先日、バルガス=リョサがノーベル文学賞を受賞したと発表された。
だから何だ、というわけでもないが、ものかきとしての自分に平手打ち、あるいは往復ビンタをかましたくなったときに読み返す本、というのが私にはあって、そのうちの一冊がこの『若い小説家に宛てた手紙』である。
ノーベル賞という看板はえらいもので、それまではアマゾンで、まあ数万位くらいの底を這うような売れ行きだった『緑の家』(岩波文庫)が、受賞後いきなり三ケタ台の順位に上がってきたところを見ると、「ノーベル賞を取った小説家ならいちおう読んでおくか」という層がこの世にある程度いるのは間違いないらしい。
しかし、正直いってリョサの小説は軽い気持ちで読み通せるほど素直なものではない。けれども何か読んでみたい、という人に、とりあえず、この本はお薦めである。
まず、読みやすい。リョサが、小説家志望(であろうと思われる)の若者が送ってきた手紙に書いた返事、往復書簡、という形を取っているので、いわゆる書簡体であり、話し言葉で書かれているので、比較的楽に読み進めることができる。
そして、小説家の頭の中というのがどういうものか、というのが、ちょっとばかりチラ見できる。昔は文学青年だった、あるいは、今も文学中年または老年である、という人には、ことに興味深いに違いない。なにしろ、ノーベル文学賞作家の頭の中である。興味を持つな、というほうが無理ではないか。
むろん全体はエッセイのようなものであるから、複雑なストーリーや、溢れるカタカナ名前の人物の右往左往に悩まされて放り出してしまう気づかいもない。ちょっとばかりノーベル文学賞に触れてみたい、という人には、まず失敗のない選択といえよう。
しかしもっとも勧めたいのは、本のタイトルどおり、『若い小説家』、あるいは、これから作家になろうと考えている人たちである。ものかきとしての自分に活を入れたくなったとき、私はこれを読む。あるいは河野多惠子『小説の秘密をめぐる十二章』(文藝春秋)を読む(こちらのほうが劇薬度が高い)。
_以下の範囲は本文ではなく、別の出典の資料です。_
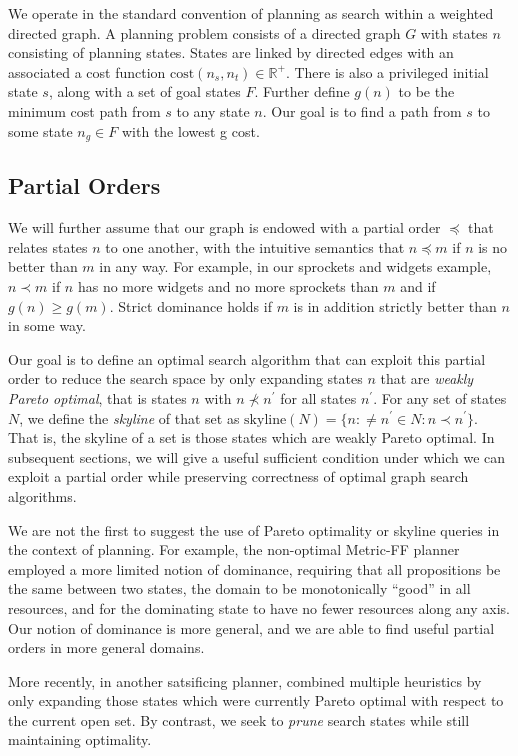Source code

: \documentclass[letterpaper]{article}
\theoremstyle{plain} \newtheorem{theorem}{Theorem} \newtheorem{proposition}{Proposition} \newtheorem{lemma}{Lemma}
\theoremstyle{definition} \newtheorem{definition}{Definition} \newtheorem{conjecture}{Conjecture} \newtheorem*{example}{Example}
\theoremstyle{remark} \newtheorem*{remark}{Remark} \newtheorem*{note}{Note} \newtheorem{case}{Case}
\begin{document}
We operate in the standard convention of planning as search within
a weighted directed graph.  A planning problem consists of a directed
graph $G$ with states $n$ consisting of planning states.  States are
linked by directed edges with an associated a cost function
$\mathrm{cost}(n_s,n_t) \in \mathbb R^+$.  There is also a privileged
initial state $s$, along with a set of goal states $F$.  Further
define $g(n)$ to be the minimum cost path from $s$ to any state $n$.
Our goal is to find a path from $s$ to some state $n_g \in F$ with
the lowest g cost.


\subsection{Partial Orders}

We will further assume that our graph is endowed with a partial order $\preceq$
that relates states $n$ to one another, with the intuitive semantics that
$n \preceq m$ if $n$ is no better than $m$ in any way. For example, in
our sprockets and widgets example, $n \prec m$ if $n$ has no more widgets and
no more sprockets than $m$ and if $g(n) \ge g(m)$. Strict dominance
holds if $m$ is in addition strictly better than $n$ in some way.

Our goal is to define an optimal search algorithm that can exploit
this partial order to reduce the search space by only expanding
states $n$ that are \textit{weakly Pareto optimal}, that is states
$n$ with $n \nprec n^\prime$ for all states $n^\prime$. For any set of states
$N$, we define the \textit{skyline} of that set as
$\textrm{skyline}(N)=\{n: \ne n^\prime \in N: n \prec n^\prime\}$. That is, the
skyline of a set is those states which are weakly Pareto optimal.
In subsequent sections, we will give a useful sufficient condition
under which we can exploit a partial order while preserving correctness
of optimal graph search algorithms.

We are not the first to suggest the use of Pareto optimality or
skyline queries in the context of planning. For example, the
non-optimal Metric-FF planner~\cite{hoffmann2003metric} employed a
more limited notion of dominance, requiring that all propositions
be the same between two states, the domain to be monotonically
``good'' in all resources, and for the dominating state to have no
fewer resources along any axis. Our notion of dominance is more
general, and we are able to find useful partial orders in more general
domains.

More recently, in another satsificing planner, \citet{roger2010more}
combined multiple heuristics by only expanding those states which
were currently Pareto optimal with respect to the current open set.
By contrast, we seek to \textit{prune} search states while still
maintaining optimality.
\end{document}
『若い小説家に宛てた手紙』は、書簡体でリョサが自分の小説の書き方、考え方、小説の組み立て方などを記した本である。
そういう意味では、「君にも小説が書ける!」式の、「小説の書き方ノウハウ本」のように見えるかもしれない。実際、リョサはこの本の中でフィクションの説得力や文体、語り手と空間の問題、現実のレヴェル等、カルチャースクールの小説講座の講義録に出てきそうな表題を挙げ、それらについてさまざまな例を出して語っている。
しかし、最終章である第十二章「追伸風に」で、リョサはそれまで語ってきたすべてに冷や水をぶっかける。
(以下引用)
技巧、形式、論述、テキスト、──(中略)何とでも好きに呼んでいいもの、それらは分割することのできない一個の全体なのです。にもかかわらず、テーマや文体、秩序、視点などに分類して考えるというのは生体を解剖するのと何ら変わることがありません。それがうまくいった場合でも、結局のところ小説を殺すことにほかならないのです。
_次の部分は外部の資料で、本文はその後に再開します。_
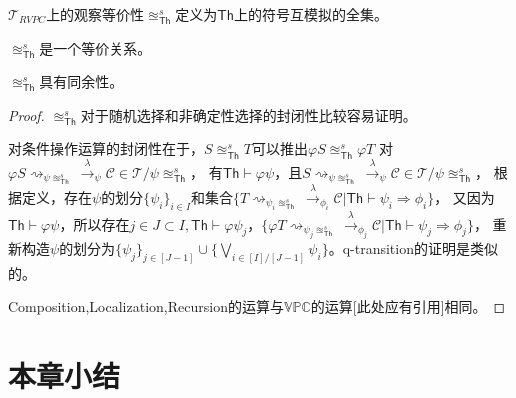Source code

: \begin{definition}
   $\mathcal{T}_{RVPC}$上的观察等价性$\approxeq^s_{\mathsf{Th}}$定义为$\mathsf{Th}$上的符号互模拟的全集。
\end{definition}

\begin{theorem}
   $\approxeq^s_{\mathsf{Th}}$是一个等价关系。
\end{theorem}

\begin{theorem}
   $\approxeq^s_{\mathsf{Th}}$具有同余性。
\end{theorem}
\begin{proof}
   $\approxeq^s_{\mathsf{Th}}$对于随机选择和非确定性选择的封闭性比较容易证明。

对条件操作运算的封闭性在于，$S\approxeq^s_{\mathsf{Th}} T$可以推出$\varphi S \approxeq^s_{\mathsf{Th}} \varphi T$
对$\varphi S\rightsquigarrow_{\psi \approxeq^s_{\mathsf{Th}}}\stackrel{\lambda}{\rightarrow}_{\psi} \mathcal{C}\in \mathcal{T}/\psi \approxeq^s_{\mathsf{Th}}$，
有$\mathsf{Th}\vdash \varphi\psi$，且$S\rightsquigarrow_{\psi \approxeq^s_{\mathsf{Th}}}\stackrel{\lambda}{\rightarrow}_{\psi} \mathcal{C}\in \mathcal{T}/\psi \approxeq^s_{\mathsf{Th}}$，
根据定义，存在$\psi$的划分$\{\psi_i\}_{i\in I}$和集合$\{T\rightsquigarrow_{\psi_i \approxeq^s_{\mathsf{Th}}}\stackrel{\lambda}{\rightarrow}_{\phi_i}\mathcal{C}|\mathsf{Th}\vdash \psi_i\Rightarrow\phi_i\}$，
又因为$\mathsf{Th}\vdash \varphi\psi$，所以存在$j\in J\subset I, \mathsf{Th}\vdash \varphi\psi_j$，$\{\varphi T\rightsquigarrow_{\psi_j \approxeq^s_{\mathsf{Th}}}\stackrel{\lambda}{\rightarrow}_{\phi_j}\mathcal{C}|\mathsf{Th}\vdash \psi_j\Rightarrow\phi_j\}$，
重新构造$\psi$的划分为$\{\psi_j\}_{j\in [J-1]}\cup \{\bigvee_{i\in [I]/[J-1]}\psi_i\}$。q-transition的证明是类似的。

Composition,Localization,Recursion的运算与$\mathbb{VPC}$的运算[此处应有引用]相同。
\end{proof}

\section{本章小结}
(中略)成功したフィクション、あるいは詩の中には、理性的な批評的分析ではどうしてもとらえることのできない要素、もしくは広がりがあります。
(中略)ですから、他人に創作法を教えることなどできません。できるのはせいぜい文章の書き方や本の読み方を教えるくらいのことです。
(引用終わり)
私は何年か小説の専門学校の講師を務めたことがあり、現在もときどき講師役を引き受けるが、リョサの言葉の示すところを、毎回痛感する。
これは自分に関しても同様である。「お話」は小手先で作れても、「小説」は小手先では創れない。そこには必ず、理性以上の何かがこもる。締め切りや売れ行きや、何より自分自身の力に対する疑いによって、ものを書く目先が曇らされそうになったとき、頼りない自分の横っ面をひっぱたくために、この本を私は折にふれ読み返す。
また、仮にも小説家を志す人々は、皆この機会にぜひ読んでおくべきだと思う。
ノーベル文学賞受賞作家の本だから、という意味ではない。ただここに、『小説を書くもの』としての心構えのひとつが、きわめて明確に記された書があるから、というだけにすぎない。『小説の秘密をめぐる十二章』とあわせ、二読三読、四読五読とされるべき、希有なる書物である。